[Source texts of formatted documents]
↓
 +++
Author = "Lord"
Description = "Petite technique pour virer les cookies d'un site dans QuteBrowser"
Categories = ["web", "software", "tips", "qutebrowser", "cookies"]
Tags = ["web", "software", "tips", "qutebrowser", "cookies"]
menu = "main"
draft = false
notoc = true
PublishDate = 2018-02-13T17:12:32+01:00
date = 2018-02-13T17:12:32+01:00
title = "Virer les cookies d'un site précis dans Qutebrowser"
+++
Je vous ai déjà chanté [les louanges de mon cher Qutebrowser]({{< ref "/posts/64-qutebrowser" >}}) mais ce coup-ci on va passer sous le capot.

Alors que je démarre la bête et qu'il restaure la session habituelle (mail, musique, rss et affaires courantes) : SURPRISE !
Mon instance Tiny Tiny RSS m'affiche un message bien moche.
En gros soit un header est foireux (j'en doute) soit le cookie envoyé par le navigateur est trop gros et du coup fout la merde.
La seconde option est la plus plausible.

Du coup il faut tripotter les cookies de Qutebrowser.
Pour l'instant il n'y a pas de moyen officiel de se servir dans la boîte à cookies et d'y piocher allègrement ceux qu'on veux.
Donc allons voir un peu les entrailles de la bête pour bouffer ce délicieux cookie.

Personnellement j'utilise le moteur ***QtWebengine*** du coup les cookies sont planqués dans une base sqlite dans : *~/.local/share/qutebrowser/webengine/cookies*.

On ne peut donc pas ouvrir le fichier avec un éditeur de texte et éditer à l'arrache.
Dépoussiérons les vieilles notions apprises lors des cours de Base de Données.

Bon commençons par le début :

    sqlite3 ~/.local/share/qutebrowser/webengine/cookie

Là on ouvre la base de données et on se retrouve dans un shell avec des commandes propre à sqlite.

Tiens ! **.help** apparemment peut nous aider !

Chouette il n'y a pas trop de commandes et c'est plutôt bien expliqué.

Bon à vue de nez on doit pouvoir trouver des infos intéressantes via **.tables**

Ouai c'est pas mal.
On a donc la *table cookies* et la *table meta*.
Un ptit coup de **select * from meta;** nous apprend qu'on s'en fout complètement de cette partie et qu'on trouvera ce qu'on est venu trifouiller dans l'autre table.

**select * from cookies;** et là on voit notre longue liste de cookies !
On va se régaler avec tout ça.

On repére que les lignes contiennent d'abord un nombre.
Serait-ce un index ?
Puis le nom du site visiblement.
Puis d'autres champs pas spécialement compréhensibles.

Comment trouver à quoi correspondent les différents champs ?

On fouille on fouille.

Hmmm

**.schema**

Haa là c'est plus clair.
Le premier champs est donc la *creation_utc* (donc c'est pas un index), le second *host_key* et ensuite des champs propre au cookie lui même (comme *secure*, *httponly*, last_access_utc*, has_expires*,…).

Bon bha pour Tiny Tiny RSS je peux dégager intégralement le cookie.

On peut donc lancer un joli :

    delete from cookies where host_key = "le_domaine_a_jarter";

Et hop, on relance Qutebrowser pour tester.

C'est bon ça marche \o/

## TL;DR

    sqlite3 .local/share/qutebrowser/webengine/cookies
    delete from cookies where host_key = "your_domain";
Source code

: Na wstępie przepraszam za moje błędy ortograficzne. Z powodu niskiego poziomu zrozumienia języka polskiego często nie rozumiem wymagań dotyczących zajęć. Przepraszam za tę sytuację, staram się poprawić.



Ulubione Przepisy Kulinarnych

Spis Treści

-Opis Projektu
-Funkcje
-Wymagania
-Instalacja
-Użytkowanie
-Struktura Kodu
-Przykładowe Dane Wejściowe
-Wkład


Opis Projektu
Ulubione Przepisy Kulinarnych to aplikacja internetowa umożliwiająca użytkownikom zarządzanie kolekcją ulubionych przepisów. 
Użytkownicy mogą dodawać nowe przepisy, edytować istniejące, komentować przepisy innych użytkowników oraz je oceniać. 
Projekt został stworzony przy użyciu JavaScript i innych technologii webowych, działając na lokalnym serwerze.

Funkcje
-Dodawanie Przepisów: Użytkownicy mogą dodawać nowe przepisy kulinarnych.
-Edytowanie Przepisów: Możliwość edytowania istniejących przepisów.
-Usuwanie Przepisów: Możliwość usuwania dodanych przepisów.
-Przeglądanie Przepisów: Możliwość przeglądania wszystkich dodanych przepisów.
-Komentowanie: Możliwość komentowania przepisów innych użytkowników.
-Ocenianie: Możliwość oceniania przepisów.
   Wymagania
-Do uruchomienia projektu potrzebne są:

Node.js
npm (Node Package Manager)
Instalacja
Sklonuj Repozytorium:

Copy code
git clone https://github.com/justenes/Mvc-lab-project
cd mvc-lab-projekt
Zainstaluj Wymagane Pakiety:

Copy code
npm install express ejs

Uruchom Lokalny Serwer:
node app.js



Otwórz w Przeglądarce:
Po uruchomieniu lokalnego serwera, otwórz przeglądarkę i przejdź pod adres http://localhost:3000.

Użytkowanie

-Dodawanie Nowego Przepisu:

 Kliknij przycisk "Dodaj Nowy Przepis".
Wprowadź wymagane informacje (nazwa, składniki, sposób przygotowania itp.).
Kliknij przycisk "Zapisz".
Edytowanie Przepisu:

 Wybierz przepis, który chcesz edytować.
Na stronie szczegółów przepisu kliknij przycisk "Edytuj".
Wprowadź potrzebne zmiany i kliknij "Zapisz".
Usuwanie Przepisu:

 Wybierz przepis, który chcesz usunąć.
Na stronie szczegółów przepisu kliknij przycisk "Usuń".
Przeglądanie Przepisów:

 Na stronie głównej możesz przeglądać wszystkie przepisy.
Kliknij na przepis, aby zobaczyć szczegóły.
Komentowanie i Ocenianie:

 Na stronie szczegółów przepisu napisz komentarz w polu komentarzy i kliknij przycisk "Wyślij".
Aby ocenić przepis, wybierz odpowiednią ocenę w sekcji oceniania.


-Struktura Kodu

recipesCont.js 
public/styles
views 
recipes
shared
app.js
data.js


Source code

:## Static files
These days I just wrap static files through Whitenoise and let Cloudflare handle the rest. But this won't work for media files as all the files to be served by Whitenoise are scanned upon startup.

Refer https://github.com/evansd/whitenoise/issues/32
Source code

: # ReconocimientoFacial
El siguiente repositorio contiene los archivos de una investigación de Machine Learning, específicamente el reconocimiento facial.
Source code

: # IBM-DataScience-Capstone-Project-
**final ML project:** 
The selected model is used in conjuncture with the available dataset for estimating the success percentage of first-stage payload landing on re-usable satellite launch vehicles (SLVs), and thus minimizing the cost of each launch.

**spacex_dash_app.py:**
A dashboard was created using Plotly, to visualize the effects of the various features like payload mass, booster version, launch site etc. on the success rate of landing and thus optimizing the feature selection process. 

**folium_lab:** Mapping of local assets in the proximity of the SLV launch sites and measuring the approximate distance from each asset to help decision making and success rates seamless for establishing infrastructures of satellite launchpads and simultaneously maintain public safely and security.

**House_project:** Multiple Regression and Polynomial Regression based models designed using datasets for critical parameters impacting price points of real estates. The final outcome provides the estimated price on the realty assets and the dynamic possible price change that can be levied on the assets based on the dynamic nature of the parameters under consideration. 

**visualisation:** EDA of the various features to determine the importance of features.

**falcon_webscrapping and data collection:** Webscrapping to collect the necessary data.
↑
↓
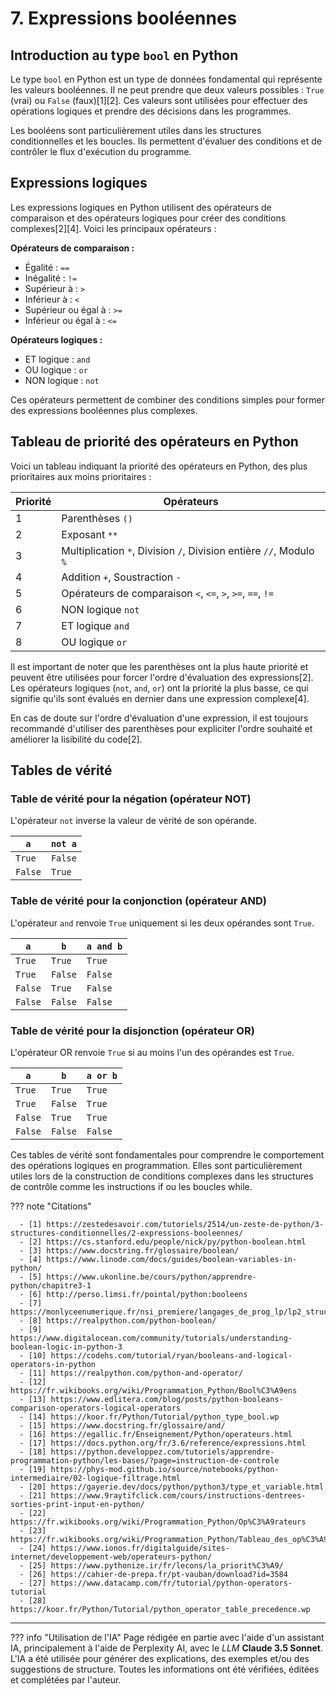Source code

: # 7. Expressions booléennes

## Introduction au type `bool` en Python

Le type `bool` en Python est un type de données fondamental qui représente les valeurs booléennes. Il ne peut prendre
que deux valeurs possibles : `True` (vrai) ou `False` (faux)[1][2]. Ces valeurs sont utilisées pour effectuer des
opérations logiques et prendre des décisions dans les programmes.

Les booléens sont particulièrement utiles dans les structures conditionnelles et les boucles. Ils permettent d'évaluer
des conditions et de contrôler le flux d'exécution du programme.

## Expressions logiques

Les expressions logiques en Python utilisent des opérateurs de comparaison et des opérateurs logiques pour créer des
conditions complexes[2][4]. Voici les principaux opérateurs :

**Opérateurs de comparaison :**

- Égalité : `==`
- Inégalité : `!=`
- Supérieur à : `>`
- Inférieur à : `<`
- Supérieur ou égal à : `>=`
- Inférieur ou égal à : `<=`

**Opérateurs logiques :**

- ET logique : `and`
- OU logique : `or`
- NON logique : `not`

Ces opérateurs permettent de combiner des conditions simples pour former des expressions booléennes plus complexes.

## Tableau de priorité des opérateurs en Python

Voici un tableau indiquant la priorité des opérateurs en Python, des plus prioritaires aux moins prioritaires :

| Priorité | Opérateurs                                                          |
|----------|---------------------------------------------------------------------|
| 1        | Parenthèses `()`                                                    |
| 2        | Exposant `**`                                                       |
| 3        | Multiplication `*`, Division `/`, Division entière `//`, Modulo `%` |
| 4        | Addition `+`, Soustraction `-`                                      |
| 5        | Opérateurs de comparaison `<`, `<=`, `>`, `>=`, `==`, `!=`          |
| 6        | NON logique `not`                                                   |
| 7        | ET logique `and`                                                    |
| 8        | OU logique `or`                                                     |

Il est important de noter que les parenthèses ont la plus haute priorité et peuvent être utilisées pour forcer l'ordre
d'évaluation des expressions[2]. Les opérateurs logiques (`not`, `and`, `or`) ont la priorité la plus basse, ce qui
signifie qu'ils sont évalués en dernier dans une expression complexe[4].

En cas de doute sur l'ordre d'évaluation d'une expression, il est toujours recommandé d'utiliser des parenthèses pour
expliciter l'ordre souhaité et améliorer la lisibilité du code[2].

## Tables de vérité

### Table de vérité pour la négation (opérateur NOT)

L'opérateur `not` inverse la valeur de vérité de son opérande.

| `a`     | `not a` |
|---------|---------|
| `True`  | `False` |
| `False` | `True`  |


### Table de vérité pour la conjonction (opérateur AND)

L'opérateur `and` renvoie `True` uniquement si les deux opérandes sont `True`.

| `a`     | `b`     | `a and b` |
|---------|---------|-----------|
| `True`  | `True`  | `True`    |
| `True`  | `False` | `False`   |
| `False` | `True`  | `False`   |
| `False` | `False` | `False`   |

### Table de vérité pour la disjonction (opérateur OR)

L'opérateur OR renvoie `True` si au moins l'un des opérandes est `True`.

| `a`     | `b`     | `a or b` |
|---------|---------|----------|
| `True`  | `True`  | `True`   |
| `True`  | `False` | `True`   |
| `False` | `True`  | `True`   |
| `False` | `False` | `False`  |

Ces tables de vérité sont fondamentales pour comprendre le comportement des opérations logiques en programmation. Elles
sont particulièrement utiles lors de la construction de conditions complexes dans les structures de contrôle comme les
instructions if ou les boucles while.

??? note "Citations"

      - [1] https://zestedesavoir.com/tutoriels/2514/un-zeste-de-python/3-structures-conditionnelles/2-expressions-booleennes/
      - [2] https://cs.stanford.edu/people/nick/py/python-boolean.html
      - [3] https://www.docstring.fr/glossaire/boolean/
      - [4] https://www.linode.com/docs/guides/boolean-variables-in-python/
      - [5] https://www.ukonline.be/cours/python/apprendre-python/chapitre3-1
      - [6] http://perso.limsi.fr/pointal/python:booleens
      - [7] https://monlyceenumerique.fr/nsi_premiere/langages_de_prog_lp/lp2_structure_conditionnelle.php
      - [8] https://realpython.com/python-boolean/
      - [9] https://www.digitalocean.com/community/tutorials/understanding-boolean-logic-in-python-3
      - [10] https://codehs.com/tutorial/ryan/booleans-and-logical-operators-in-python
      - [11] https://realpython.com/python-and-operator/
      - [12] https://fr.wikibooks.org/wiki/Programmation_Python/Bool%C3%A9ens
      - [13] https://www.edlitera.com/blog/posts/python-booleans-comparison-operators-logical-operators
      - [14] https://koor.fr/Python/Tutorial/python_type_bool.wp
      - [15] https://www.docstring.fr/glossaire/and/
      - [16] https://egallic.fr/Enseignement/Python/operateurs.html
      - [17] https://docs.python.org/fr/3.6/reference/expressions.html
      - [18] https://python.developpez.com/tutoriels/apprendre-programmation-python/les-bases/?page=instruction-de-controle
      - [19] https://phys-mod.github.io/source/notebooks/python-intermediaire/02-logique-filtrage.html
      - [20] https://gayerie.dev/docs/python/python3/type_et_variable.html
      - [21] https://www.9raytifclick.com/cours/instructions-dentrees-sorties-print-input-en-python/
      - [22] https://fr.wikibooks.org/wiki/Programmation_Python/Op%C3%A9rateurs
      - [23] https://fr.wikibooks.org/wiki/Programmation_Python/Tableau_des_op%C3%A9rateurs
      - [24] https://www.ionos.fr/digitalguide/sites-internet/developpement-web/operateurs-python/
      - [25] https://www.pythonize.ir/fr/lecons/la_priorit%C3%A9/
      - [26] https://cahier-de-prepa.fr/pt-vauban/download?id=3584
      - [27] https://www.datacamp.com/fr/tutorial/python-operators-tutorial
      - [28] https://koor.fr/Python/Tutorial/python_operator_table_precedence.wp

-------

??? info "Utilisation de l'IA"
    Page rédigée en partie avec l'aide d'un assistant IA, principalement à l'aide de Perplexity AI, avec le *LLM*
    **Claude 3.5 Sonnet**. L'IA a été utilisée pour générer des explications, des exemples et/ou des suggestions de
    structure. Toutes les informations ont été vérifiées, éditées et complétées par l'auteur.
↑
Set apart and copy each line of the records that holds the word "innych".

Użytkownicy mogą dodawać nowe przepisy, edytować istniejące, komentować przepisy innych użytkowników oraz je oceniać. 
Projekt został stworzony przy użyciu JavaScript i innych technologii webowych, działając na lokalnym serwerze.
-Komentowanie: Możliwość komentowania przepisów innych użytkowników.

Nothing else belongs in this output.